__WHAT IS EXPECTED__. Copy out each line of the data that includes the string "width".

ENTRIES SUPPLIED Start Marker

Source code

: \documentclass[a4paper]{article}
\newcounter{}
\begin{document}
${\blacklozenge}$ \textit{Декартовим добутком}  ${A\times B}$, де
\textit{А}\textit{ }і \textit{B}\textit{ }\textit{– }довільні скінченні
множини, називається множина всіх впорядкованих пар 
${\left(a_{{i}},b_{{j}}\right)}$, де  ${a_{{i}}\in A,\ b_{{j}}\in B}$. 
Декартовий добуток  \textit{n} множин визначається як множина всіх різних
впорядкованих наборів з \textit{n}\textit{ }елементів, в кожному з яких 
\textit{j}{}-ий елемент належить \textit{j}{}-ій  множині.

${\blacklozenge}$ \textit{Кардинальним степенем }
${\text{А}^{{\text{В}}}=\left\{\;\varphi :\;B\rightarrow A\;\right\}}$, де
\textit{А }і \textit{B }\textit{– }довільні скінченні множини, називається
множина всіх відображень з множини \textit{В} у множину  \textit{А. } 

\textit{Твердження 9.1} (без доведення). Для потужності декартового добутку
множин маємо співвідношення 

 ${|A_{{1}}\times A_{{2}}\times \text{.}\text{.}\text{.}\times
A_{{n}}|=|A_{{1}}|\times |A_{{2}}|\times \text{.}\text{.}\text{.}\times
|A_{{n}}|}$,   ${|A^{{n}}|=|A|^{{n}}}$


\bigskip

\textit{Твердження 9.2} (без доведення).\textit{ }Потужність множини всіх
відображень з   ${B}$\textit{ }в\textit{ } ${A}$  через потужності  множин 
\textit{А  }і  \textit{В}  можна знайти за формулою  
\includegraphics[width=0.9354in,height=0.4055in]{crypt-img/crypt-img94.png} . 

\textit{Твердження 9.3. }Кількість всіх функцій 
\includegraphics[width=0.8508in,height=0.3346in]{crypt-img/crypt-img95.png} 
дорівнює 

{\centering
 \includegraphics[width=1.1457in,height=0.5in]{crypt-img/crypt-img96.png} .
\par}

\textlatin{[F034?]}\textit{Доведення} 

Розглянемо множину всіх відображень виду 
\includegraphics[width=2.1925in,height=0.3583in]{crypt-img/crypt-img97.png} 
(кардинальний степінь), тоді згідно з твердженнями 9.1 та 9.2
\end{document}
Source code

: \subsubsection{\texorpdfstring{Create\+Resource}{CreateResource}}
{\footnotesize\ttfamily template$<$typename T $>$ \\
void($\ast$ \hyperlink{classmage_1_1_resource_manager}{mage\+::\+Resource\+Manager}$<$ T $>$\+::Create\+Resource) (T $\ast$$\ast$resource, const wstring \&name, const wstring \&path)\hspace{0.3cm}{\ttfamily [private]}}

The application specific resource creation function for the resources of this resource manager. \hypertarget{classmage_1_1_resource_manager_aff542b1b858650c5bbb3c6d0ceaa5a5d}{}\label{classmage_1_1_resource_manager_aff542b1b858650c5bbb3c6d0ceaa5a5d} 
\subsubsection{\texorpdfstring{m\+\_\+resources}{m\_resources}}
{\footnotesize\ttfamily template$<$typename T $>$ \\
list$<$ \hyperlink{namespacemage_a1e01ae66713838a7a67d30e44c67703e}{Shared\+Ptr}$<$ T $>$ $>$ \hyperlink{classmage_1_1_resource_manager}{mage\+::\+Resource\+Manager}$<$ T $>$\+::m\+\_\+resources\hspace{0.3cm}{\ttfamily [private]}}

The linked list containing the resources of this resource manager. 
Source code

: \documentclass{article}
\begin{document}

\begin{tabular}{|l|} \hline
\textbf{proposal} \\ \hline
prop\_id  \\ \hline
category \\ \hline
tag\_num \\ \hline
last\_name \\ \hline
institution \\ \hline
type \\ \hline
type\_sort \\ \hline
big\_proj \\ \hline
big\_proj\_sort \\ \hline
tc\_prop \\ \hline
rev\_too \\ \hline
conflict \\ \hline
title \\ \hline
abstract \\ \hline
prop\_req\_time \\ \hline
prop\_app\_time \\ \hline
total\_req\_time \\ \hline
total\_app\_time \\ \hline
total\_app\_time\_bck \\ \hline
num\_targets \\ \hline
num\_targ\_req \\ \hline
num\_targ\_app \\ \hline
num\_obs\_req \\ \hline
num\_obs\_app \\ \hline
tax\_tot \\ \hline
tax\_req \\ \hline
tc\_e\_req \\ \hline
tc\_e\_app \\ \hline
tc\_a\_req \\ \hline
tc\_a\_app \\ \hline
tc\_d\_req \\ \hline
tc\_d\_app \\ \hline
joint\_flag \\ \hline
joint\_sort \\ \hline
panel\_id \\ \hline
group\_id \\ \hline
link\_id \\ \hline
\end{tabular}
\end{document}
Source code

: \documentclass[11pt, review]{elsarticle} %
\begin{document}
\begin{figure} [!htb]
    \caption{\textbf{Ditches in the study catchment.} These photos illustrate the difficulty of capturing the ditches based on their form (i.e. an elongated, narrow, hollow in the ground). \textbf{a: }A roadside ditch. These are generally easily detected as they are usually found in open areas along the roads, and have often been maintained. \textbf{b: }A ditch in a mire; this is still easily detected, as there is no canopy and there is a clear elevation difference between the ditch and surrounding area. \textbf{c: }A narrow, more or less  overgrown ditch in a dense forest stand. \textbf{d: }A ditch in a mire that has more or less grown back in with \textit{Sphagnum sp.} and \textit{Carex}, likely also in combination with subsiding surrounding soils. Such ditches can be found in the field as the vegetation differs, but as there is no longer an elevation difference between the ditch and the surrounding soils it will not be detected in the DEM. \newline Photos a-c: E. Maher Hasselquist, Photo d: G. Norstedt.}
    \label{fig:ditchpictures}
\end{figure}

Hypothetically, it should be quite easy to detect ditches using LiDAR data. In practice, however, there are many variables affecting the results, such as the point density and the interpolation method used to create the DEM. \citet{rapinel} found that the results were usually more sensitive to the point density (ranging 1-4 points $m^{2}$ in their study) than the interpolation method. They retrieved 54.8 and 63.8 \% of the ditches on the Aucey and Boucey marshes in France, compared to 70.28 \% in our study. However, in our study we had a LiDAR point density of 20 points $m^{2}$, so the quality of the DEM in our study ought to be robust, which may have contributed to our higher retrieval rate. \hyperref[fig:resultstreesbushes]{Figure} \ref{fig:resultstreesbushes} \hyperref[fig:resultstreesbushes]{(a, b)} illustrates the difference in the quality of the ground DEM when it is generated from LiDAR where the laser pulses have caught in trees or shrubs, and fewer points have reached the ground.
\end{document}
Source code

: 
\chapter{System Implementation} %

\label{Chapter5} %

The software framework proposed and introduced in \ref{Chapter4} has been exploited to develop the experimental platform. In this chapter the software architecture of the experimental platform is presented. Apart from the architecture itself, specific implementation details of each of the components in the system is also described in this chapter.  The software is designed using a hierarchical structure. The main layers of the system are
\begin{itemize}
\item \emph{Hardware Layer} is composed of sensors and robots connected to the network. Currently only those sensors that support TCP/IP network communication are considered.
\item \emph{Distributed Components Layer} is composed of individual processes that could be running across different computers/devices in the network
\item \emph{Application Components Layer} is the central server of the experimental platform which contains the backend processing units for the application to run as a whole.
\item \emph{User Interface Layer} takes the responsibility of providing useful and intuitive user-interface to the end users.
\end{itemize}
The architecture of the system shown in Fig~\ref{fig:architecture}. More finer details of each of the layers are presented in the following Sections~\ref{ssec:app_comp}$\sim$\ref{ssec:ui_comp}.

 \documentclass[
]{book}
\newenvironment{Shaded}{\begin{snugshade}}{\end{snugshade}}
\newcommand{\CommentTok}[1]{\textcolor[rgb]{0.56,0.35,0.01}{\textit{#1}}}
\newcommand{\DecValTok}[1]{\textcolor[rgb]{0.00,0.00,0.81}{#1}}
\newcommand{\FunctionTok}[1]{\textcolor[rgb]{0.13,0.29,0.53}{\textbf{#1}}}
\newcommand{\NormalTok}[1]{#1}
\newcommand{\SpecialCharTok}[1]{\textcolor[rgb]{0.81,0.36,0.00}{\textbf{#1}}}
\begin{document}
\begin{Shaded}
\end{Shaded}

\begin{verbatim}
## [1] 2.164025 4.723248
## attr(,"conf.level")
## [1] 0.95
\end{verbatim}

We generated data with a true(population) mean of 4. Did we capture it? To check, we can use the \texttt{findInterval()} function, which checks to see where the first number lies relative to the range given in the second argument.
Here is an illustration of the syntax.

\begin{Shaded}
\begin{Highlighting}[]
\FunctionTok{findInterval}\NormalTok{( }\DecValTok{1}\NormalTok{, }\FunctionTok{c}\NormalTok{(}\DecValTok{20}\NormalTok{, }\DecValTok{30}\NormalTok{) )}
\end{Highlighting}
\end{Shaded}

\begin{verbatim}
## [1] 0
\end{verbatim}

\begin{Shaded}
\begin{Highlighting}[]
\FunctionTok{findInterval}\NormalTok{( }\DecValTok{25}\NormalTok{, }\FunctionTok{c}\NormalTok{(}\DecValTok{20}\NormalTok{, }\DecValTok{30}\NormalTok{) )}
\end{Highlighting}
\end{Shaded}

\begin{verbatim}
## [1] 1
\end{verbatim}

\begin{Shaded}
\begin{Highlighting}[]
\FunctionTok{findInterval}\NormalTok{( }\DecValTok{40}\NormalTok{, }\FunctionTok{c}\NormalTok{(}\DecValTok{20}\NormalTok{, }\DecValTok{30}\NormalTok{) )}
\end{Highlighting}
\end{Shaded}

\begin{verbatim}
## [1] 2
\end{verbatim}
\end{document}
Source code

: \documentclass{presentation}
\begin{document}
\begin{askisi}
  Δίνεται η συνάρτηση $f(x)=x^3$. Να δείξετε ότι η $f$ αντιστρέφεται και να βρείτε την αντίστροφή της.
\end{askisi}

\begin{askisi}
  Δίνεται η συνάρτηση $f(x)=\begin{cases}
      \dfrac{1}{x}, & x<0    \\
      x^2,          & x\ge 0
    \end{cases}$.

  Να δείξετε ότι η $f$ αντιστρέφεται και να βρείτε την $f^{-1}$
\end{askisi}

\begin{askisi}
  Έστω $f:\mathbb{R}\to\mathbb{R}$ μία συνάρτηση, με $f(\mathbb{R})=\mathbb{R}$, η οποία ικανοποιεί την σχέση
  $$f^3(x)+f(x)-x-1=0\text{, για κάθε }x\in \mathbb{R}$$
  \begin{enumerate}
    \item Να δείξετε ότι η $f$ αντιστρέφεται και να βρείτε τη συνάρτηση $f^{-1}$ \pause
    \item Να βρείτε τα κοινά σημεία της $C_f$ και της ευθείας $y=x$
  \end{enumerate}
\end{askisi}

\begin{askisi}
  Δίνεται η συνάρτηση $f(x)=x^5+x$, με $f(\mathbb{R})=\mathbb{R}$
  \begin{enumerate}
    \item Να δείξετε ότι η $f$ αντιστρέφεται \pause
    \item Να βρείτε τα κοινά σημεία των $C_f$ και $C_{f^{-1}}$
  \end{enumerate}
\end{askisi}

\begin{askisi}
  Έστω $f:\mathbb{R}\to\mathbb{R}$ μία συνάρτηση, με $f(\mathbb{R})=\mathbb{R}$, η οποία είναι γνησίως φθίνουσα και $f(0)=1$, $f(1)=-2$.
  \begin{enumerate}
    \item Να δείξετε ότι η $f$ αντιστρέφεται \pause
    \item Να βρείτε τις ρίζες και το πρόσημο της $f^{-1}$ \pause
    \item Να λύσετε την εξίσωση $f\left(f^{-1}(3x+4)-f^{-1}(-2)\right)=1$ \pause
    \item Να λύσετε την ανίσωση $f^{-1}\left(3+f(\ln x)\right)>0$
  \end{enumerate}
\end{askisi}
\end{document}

ENTRIES SUPPLIED End Marker

__SOLUTION FOR THIS TASK__.
\includegraphics[width=0.9354in,height=0.4055in]{crypt-img/crypt-img94.png} . 
\includegraphics[width=0.8508in,height=0.3346in]{crypt-img/crypt-img95.png} 
 \includegraphics[width=1.1457in,height=0.5in]{crypt-img/crypt-img96.png} .
\includegraphics[width=2.1925in,height=0.3583in]{crypt-img/crypt-img97.png} 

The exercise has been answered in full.